(Source texts of formatted documents)
*** Begin section ***

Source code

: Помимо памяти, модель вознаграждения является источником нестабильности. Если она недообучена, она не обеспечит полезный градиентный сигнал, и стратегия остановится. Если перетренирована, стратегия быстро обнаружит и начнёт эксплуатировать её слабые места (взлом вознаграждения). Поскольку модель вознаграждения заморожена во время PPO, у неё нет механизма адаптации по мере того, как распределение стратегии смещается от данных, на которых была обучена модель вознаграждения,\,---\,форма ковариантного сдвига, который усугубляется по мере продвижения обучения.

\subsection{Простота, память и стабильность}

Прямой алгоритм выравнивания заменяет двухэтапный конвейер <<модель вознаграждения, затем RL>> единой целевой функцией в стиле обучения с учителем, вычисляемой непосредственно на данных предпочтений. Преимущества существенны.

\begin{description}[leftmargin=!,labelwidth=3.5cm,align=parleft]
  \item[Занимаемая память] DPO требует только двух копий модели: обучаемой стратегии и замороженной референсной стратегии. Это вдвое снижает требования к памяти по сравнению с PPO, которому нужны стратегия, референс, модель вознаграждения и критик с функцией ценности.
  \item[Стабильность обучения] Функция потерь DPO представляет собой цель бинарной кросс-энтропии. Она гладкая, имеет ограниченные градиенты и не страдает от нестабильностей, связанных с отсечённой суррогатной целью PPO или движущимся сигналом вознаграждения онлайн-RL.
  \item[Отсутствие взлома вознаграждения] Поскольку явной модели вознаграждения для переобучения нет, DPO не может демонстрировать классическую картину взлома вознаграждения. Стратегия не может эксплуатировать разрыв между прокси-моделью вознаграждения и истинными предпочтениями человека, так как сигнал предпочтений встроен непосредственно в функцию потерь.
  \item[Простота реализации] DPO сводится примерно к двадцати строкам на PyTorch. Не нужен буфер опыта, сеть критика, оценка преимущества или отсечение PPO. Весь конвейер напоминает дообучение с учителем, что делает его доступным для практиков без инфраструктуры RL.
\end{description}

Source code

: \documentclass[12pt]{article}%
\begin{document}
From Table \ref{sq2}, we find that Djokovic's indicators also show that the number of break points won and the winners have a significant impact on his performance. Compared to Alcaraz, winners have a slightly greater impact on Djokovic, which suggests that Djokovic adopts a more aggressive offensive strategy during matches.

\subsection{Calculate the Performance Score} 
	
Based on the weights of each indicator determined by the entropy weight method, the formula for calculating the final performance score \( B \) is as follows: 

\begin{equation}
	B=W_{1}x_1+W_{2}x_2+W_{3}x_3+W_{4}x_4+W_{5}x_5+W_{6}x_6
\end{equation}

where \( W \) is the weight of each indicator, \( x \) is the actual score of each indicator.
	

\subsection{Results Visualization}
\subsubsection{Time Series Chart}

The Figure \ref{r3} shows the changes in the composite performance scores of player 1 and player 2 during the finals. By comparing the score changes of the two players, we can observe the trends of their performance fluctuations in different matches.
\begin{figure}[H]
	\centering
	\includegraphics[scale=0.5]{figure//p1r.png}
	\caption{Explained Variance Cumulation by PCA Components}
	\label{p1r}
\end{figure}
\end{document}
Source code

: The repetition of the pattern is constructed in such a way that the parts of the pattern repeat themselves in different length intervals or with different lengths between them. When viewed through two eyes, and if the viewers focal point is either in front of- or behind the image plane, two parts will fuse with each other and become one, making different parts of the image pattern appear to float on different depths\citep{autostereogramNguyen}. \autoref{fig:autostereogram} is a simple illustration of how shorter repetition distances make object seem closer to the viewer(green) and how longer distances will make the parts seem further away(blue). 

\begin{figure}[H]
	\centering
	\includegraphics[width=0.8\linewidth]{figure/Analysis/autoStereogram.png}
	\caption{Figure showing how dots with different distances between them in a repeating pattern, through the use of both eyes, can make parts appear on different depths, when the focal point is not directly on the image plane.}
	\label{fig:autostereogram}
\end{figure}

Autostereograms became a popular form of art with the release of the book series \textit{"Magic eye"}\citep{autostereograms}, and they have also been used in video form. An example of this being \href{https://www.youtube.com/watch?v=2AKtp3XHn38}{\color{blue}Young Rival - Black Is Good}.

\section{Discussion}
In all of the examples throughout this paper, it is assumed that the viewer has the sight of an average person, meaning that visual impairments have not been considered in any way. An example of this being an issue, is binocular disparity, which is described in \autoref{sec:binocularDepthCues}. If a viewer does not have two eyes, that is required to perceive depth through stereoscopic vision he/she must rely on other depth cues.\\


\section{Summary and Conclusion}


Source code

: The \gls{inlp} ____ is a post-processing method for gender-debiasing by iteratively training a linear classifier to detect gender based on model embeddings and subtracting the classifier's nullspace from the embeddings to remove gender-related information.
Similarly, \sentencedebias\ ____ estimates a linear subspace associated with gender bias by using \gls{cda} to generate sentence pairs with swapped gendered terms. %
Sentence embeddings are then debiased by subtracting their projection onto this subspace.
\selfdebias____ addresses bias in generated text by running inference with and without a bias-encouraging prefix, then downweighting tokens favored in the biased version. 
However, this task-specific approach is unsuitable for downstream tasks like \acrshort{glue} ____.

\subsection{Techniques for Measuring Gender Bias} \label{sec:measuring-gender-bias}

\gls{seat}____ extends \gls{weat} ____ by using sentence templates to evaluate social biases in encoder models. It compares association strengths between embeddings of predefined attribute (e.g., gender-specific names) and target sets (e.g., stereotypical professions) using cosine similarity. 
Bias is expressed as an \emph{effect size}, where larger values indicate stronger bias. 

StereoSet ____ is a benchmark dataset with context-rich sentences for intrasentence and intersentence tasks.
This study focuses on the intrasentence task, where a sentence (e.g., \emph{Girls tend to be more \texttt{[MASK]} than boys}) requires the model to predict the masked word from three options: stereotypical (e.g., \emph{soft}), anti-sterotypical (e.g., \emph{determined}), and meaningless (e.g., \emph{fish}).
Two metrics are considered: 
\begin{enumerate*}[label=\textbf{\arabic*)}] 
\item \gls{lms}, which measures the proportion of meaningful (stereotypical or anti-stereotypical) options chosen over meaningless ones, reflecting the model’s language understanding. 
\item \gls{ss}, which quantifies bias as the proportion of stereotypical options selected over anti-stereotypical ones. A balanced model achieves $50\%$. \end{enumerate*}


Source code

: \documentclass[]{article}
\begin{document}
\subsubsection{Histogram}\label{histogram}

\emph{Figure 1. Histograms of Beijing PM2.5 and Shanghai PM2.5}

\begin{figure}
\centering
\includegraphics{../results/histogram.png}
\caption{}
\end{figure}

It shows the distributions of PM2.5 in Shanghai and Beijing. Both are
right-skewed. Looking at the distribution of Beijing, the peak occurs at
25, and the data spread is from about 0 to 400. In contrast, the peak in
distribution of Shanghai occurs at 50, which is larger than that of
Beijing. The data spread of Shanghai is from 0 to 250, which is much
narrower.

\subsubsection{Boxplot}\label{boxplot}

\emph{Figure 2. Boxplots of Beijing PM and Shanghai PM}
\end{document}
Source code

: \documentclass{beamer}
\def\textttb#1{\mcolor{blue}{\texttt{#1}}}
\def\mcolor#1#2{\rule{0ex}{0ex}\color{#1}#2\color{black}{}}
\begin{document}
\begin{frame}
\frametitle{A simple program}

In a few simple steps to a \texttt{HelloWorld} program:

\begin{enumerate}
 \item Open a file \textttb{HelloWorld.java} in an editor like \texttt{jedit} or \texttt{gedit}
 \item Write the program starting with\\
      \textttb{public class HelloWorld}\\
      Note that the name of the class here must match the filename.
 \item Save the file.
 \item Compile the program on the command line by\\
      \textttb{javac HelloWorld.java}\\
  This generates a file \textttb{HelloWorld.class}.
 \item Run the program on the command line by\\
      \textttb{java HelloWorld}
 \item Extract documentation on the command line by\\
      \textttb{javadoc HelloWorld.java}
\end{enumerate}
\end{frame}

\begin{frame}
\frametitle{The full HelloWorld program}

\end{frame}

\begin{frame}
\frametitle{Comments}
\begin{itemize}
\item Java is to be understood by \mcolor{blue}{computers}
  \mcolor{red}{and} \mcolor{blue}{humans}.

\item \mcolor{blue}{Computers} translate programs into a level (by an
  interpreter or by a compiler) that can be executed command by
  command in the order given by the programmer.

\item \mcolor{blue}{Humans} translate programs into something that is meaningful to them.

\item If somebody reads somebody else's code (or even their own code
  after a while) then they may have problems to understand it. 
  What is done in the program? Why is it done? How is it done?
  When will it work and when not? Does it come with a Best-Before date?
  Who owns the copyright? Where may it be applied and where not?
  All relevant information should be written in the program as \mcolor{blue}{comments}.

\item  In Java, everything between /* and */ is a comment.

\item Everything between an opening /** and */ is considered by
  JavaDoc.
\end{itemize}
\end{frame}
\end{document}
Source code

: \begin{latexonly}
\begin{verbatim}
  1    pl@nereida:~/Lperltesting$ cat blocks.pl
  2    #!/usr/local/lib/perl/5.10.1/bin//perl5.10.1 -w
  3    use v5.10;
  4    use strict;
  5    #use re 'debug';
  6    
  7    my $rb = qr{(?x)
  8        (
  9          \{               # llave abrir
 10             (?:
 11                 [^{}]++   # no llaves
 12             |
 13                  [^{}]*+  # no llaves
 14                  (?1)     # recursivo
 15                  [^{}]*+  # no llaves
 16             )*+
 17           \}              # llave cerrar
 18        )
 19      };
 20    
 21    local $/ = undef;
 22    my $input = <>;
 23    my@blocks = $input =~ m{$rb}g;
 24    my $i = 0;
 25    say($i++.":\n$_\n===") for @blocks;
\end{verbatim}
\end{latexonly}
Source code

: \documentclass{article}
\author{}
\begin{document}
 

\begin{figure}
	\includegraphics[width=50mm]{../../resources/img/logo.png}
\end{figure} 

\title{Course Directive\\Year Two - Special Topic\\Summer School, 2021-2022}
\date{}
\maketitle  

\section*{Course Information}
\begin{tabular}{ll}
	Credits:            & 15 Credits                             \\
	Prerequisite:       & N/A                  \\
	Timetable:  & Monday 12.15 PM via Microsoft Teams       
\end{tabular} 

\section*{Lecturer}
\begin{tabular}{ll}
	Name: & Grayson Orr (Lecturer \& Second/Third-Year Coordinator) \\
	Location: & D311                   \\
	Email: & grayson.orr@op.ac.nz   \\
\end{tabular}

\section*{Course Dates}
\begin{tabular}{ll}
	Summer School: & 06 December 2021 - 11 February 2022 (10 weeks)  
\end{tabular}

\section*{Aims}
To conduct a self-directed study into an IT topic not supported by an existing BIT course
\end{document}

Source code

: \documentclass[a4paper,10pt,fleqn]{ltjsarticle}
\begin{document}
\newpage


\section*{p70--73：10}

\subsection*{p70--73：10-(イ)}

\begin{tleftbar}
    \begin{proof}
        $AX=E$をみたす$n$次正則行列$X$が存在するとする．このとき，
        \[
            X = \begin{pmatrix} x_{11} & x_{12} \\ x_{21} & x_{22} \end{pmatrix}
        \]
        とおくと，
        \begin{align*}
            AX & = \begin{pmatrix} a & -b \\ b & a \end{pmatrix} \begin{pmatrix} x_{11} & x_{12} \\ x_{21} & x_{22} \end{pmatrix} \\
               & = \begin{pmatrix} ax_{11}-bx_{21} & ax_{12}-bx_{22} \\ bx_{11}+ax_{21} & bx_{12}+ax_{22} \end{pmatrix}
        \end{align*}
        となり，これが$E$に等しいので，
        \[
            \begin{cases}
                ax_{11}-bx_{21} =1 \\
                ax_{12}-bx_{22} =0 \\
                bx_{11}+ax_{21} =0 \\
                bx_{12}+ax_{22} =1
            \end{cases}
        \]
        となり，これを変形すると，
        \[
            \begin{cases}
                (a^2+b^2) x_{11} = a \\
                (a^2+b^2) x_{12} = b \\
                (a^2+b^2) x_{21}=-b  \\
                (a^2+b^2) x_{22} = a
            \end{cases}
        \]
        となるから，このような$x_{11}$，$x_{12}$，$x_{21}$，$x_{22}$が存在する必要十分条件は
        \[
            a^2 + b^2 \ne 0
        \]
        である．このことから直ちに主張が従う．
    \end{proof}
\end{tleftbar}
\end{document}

*** End section ***

TASK GOAL: What is needed is the count of lines in the records that include the word "description", with no other text.

ANSWER BOX: 2